I DIDN’T FINISH dinner. I was too revved up. Too emotional. Chris kept staring at me, like he couldn’t process what I had just told him. The waiter had arrived, asking if everything was okay with the food. Chris picked up his fork and began prodding at it guiltily, but I scooted away from the table and asked for a box.

“I’m not feeling well,” I said. “I’m sorry.”

“Nikki,” Chris called after me, but I didn’t turn back. I couldn’t. I didn’t do vulnerable, and while it didn’t feel as bad as I’d expected it to, it felt too intense to call it good, either. It mostly felt like my whole life was at risk of blowing up now. Which was funny when I thought about it—my life had a habit of blowing up on a regular basis, and I was somehow surprised about it every single time.

When I got back to my room, I saw that Dad had called. He left a message, wondering where I was. I couldn’t talk to him. I sent him a text.

I took a road trip with a friend. In Vegas. Be home tomorrow late.

He immediately texted back: Vegas??? We need to talk?

I sent a laughing emoji back at him, and then, thinking it over, followed that immediately with: Just for fun. No need to talk.

Translation: Please, for the love of God, do not make me talk. With all that had come out of my mouth this evening, I was afraid of what I might say if I was pressed to talk.

I felt guilty taking off my expensive clothes. I’d hardly worn them at all, and Chris didn’t have the kind of money to just go throwing it away like that. I hung my things in the closet, thinking I would leave them there. Maybe the housekeeper and I were the same size. Maybe she could sell them. It didn’t matter. I was much more tees and jeans than silk and shimmer. I unrolled a pair of yoga pants and a T-shirt from my backpack and put them on, then climbed into bed and thumbed the TV on.

I was forty minutes into a movie that I couldn’t pay attention to when there was a knock at my door.

Chris.

I opened the door and he held out a Styrofoam box for me to take. My stomach growled. Now that my nerves had calmed, I actually was a little hungry.

“Thanks,” I said. “Sorry I left. I just . . .” I didn’t know how to finish. “Should we meet tomorrow at ten? Go over to Angry Elephant then?”

“Can I come in?” he asked.

I didn’t want him to. Actually, I wanted to rewind. To go back to dinner and cram all the words back into my mouth.

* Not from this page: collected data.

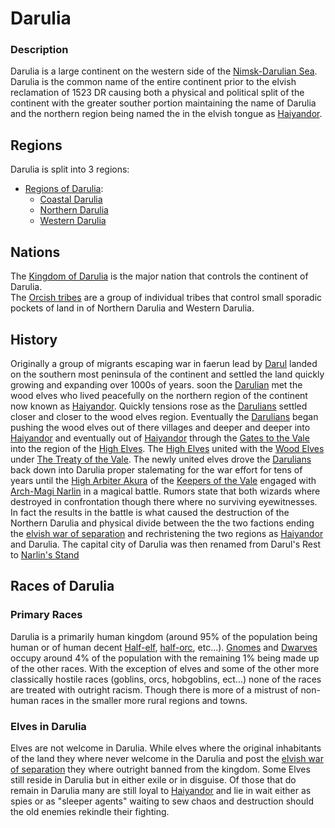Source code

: # Darulia
### Description
Darulia is a large continent on the western side of the [Nimsk-Darulian Sea](/TODO.md).
Darulia is the common name of the entire continent prior to the elvish reclamation of 1523 DR causing both a physical 
and political split of the continent with the greater souther portion maintaining the name of Darulia and the northern 
region being named the in the elvish tongue as [Haiyandor](/TODO.md). 
## Regions
Darulia is split into 3 regions:
- [Regions of Darulia](/World/Continents/Darulia/Regions%20of%20Darulia/RegionsOfDarulia.md):
  - [Coastal Darulia](/World/Continents/Darulia/Regions%20of%20Darulia/Coastal%20Darulia/CoastalDarulia.md)
  - [Northern Darulia](/World/Continents/Darulia/Regions%20of%20Darulia/Northern%20Darulia/NorthernDarulia.md)
  - [Western Darulia](/World/Continents/Darulia/Regions%20of%20Darulia/Western%20Darulia/WesternDarulia.md)

## Nations
The [Kingdom of Darulia](/TODO.md) is the major nation that controls the continent of Darulia.  
The [Orcish tribes](/TODO.md) are a group of individual tribes that control small sporadic pockets of land in of Northern Darulia and Western Darulia. 
## History

Originally a group of migrants escaping war in faerun lead by [Darul](/TODO.md) landed on the southern most peninsula of the continent and settled the land quickly growing and expanding over 1000s of years. soon the [Darulian](/TODO.md) met the wood elves who lived peacefully on the northern region of the continent now known as [Haiyandor](/TODO.md). Quickly tensions rose as the [Darulians](/TODO.md) settled closer and closer to the wood elves region. Eventually the [Darulians](/TODO.md) began pushing the wood elves out of there villages and deeper and deeper into [Haiyandor](/TODO.md) and eventually out of [Haiyandor](/TODO.md) through the [Gates to the Vale](/TODO.md) into the region of the [High Elves](#here). The [High Elves](/TODO.md) united with the [Wood Elves](/TODO.md) under [The Treaty of the Vale](/TODO.md). The newly united elves drove the [Darulians](/TODO.md) back down into Darulia proper stalemating for the war effort for tens of years until the [High Arbiter Akura](/TODO.md) of the [Keepers of the Vale](/TODO.md) engaged with [Arch-Magi Narlin](/TODO.md) in a magical battle. Rumors state that both wizards where destroyed in confrontation though there where no surviving eyewitnesses. In fact the results in the battle is what caused the destruction of the Northern Darulia and physical divide between the the two factions ending the [elvish war of separation](/TODO.md) and rechristening the two regions as [Haiyandor](/TODO.md) and Darulia. The capital city of Darulia was then renamed from Darul's Rest to [Narlin's Stand](/TODO.md)


## Races of Darulia
### Primary Races
Darulia is a primarily human kingdom (around 95% of the population being human or of human decent [Half-elf](https://www.dndbeyond.com/races/20-half-elf), [half-orc](https://www.dndbeyond.com/races/2-half-orc), etc...). 
[Gnomes](https://www.dndbeyond.com/races/18-gnome) and [Dwarves](https://www.dndbeyond.com/races/13-dwarf) occupy around 4% of the population with the remaining 1% being made up of the other races. With the exception of elves and some of the other more classically hostile races (goblins, orcs, hobgoblins, ect...) none of the races are treated with outright racism. Though there is more of a mistrust of non-human races in the smaller more rural regions and towns.

### Elves in Darulia
Elves are not welcome in Darulia. While elves where the original inhabitants of the land they where never welcome in the Darulia and post the [elvish war of separation](/TODO.md) they where outright banned from the kingdom. Some Elves still reside in Darulia but in either exile or in disguise. Of those that do remain in Darulia many are still loyal to [Haiyandor](/TODO.md) and lie in wait either as spies or as "sleeper agents" waiting to sew chaos and destruction should the old enemies rekindle their fighting.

Then he could come in. You can’t avoid him forever, Nikki. You have to ride in a car with him for half a day tomorrow. I stepped aside.

“You should put that in the fridge,” he said, shrugging out of his jacket. He opened the closet and hung it next to my clothes. I pretended I didn’t see him pause to touch the fabric of my shirt. It was cloth. Just cloth. But somehow the gesture felt intimate. “Can I sit?”

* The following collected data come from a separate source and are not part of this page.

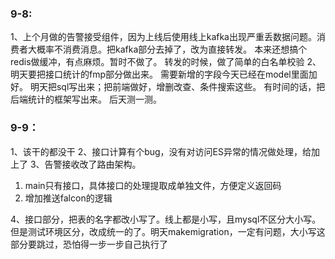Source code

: ### 9-8:
1、上个月做的告警接受组件，因为上线后使用线上kafka出现严重丢数据问题。消费者大概率不消费消息。把kafka部分去掉了，改为直接转发。
本来还想搞个redis做缓冲，有点麻烦。暂时不做了。
转发的时候，做了简单的白名单校验
2、明天要把接口统计的fmp部分做出来。
需要新增的字段今天已经在model里面加好。
明天把sql写出来；把前端做好，增删改查、条件搜索这些。
有时间的话，把后端统计的框架写出来。
后天测一测。

### 9-9：
1、该干的都没干
2、接口计算有个bug，没有对访问ES异常的情况做处理，给加上了
3、告警接收改了路由架构。
1. main只有接口，具体接口的处理提取成单独文件，方便定义返回码
2. 增加推送falcon的逻辑

4、接口部分，把表的名字都改小写了。线上都是小写，且mysql不区分大小写。但是测试环境区分，改成统一的了。明天makemigration，一定有问题，大小写这部分要跳过，恐怕得一步一步自己执行了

I nodded and stepped around him to put the box in the refrigerator. I turned off the TV and sat on the bed, pulling myself up so I was sitting cross-legged on the mattress. He sat in the easy chair next to the bed and leaned forward, his fingers pressed together between his knees, like he was getting ready to pray.

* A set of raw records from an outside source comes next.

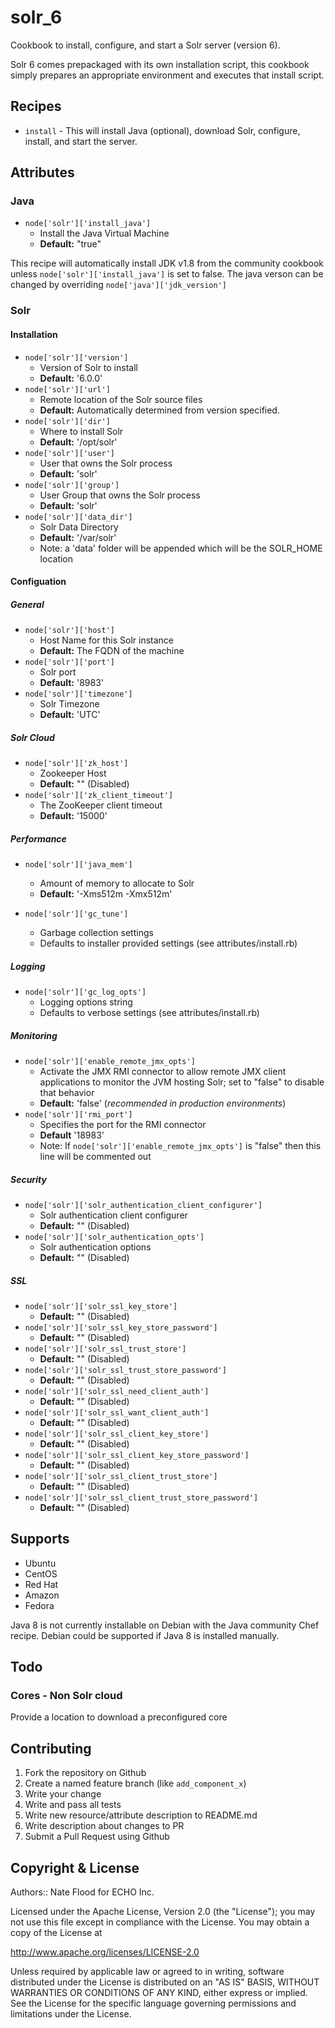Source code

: # solr_6

Cookbook to install, configure, and start a Solr server (version 6).

Solr 6 comes prepackaged with its own installation script, this cookbook simply prepares an appropriate environment and executes that install script.

## Recipes

 - `install` - This will install Java (optional), download Solr, configure, install, and start the server.

## Attributes

### Java
 - `node['solr']['install_java']`
 	- Install the Java Virtual Machine
 	- **Default:** "true"

This recipe will automatically install JDK v1.8 from the community cookbook unless `node['solr']['install_java']` is set to false. The java verson can be changed by overriding `node['java']['jdk_version']`

### Solr
#### Installation
 - `node['solr']['version']`
 	- Version of Solr to install
 	- **Default:** '6.0.0'
 - `node['solr']['url']`
 	- Remote location of the Solr source files
 	- **Default:** Automatically determined from version specified.
 - `node['solr']['dir']`
 	- Where to install Solr
 	- **Default:** '/opt/solr'
 - `node['solr']['user']`
 	- User that owns the Solr process
 	- **Default:** 'solr'
 - `node['solr']['group']`
 	- User Group that owns the Solr process
 	- **Default:** 'solr'
 - `node['solr']['data_dir']`
 	 - Solr Data Directory
 	 - **Default:** '/var/solr'
 	 - Note: a 'data' folder will be appended which will be the SOLR_HOME location

#### Configuation
##### General
 - `node['solr']['host']`
 	- Host Name for this Solr instance
 	- **Default:** The FQDN of the machine
 - `node['solr']['port']`
	- Solr port
	- **Default:** '8983'
 - `node['solr']['timezone']`
 	- Solr Timezone
 	- **Default:** 'UTC'

##### Solr Cloud
 - `node['solr']['zk_host']`
 	- Zookeeper Host
 	- **Default:** "" (Disabled)
 - `node['solr']['zk_client_timeout']`
 	- The ZooKeeper client timeout
 	- **Default:** '15000'

##### Performance
 - `node['solr']['java_mem']`
 	- Amount of memory to allocate to Solr
 	- **Default:** '-Xms512m -Xmx512m'

 - `node['solr']['gc_tune']`
 	- Garbage collection settings
 	- Defaults to installer provided settings (see attributes/install.rb)

##### Logging
 - `node['solr']['gc_log_opts']`
 	- Logging options string
 	- Defaults to verbose settings (see attributes/install.rb)

##### Monitoring
 - `node['solr']['enable_remote_jmx_opts']`
 	- Activate the JMX RMI connector to allow remote JMX client applications
 	to monitor the JVM hosting Solr; set to "false" to disable that behavior
	- **Default:** 'false' (*recommended in production environments*)
 - `node['solr']['rmi_port']`
 	- Specifies the port for the RMI connector
 	- **Default** '18983'
 	- Note: If `node['solr']['enable_remote_jmx_opts']` is "false" then this line will be commented out

##### Security
 - `node['solr']['solr_authentication_client_configurer']`
 	- Solr authentication client configurer
 	- **Default:** "" (Disabled)
 - `node['solr']['solr_authentication_opts']`
 	- Solr authentication options
 	- **Default:** "" (Disabled)

##### SSL
 - `node['solr']['solr_ssl_key_store']`
 	- **Default:** "" (Disabled)
 - `node['solr']['solr_ssl_key_store_password']`
 	- **Default:** "" (Disabled)
 - `node['solr']['solr_ssl_trust_store']`
 	- **Default:** "" (Disabled)
 - `node['solr']['solr_ssl_trust_store_password']`
 	- **Default:** "" (Disabled)
 - `node['solr']['solr_ssl_need_client_auth']`
 	- **Default:** "" (Disabled)
 - `node['solr']['solr_ssl_want_client_auth']`
 	- **Default:** "" (Disabled)
 - `node['solr']['solr_ssl_client_key_store']`
 	- **Default:** "" (Disabled)
 - `node['solr']['solr_ssl_client_key_store_password']`
 	- **Default:** "" (Disabled)
 - `node['solr']['solr_ssl_client_trust_store']`
 	- **Default:** "" (Disabled)
 - `node['solr']['solr_ssl_client_trust_store_password']`
 	- **Default:** "" (Disabled)

## Supports
 - Ubuntu
 - CentOS
 - Red Hat
 - Amazon
 - Fedora

Java 8 is not currently installable on Debian with the Java community Chef recipe. Debian could be supported if Java 8 is installed manually.

## Todo

### Cores - Non Solr cloud

Provide a location to download a preconfigured core

## Contributing
1. Fork the repository on Github
2. Create a named feature branch (like `add_component_x`)
3. Write your change
4. Write and pass all tests
6. Write new resource/attribute description to README.md
7. Write description about changes to PR
8. Submit a Pull Request using Github

## Copyright & License
Authors:: Nate Flood for ECHO Inc.

Licensed under the Apache License, Version 2.0 (the "License"); you may not use this file except in compliance with the License. You may obtain a copy of the License at

http://www.apache.org/licenses/LICENSE-2.0

Unless required by applicable law or agreed to in writing, software distributed under the License is distributed on an "AS IS" BASIS, WITHOUT WARRANTIES OR CONDITIONS OF ANY KIND, either express or implied. See the License for the specific language governing permissions and limitations under the License.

“You think your dad might be guilty,” he said. Quietly, gently.

I nodded.

“How long have you thought this?”

“A few months. Before Tesori Antico.”

“And you didn’t tell the police because . . . ?”

“Because . . .” I took a breath. I didn’t want to say it aloud. I didn’t want to hurt Chris. I didn’t want to get into an argument with him. I wanted this to be all mine again, and I regretted ever opening my mouth. But I’d been honest with him up to this point. No need to stop that now. “Because I don’t trust cops. Or I didn’t. I don’t know. I guess I still don’t. It’s confusing. They botched my mom’s case. They only interviewed my dad one time and then they let it go. My whole life I’ve been waiting for them to solve this crime, and nobody cares. I’m guessing you had to dig a little to even find the file.”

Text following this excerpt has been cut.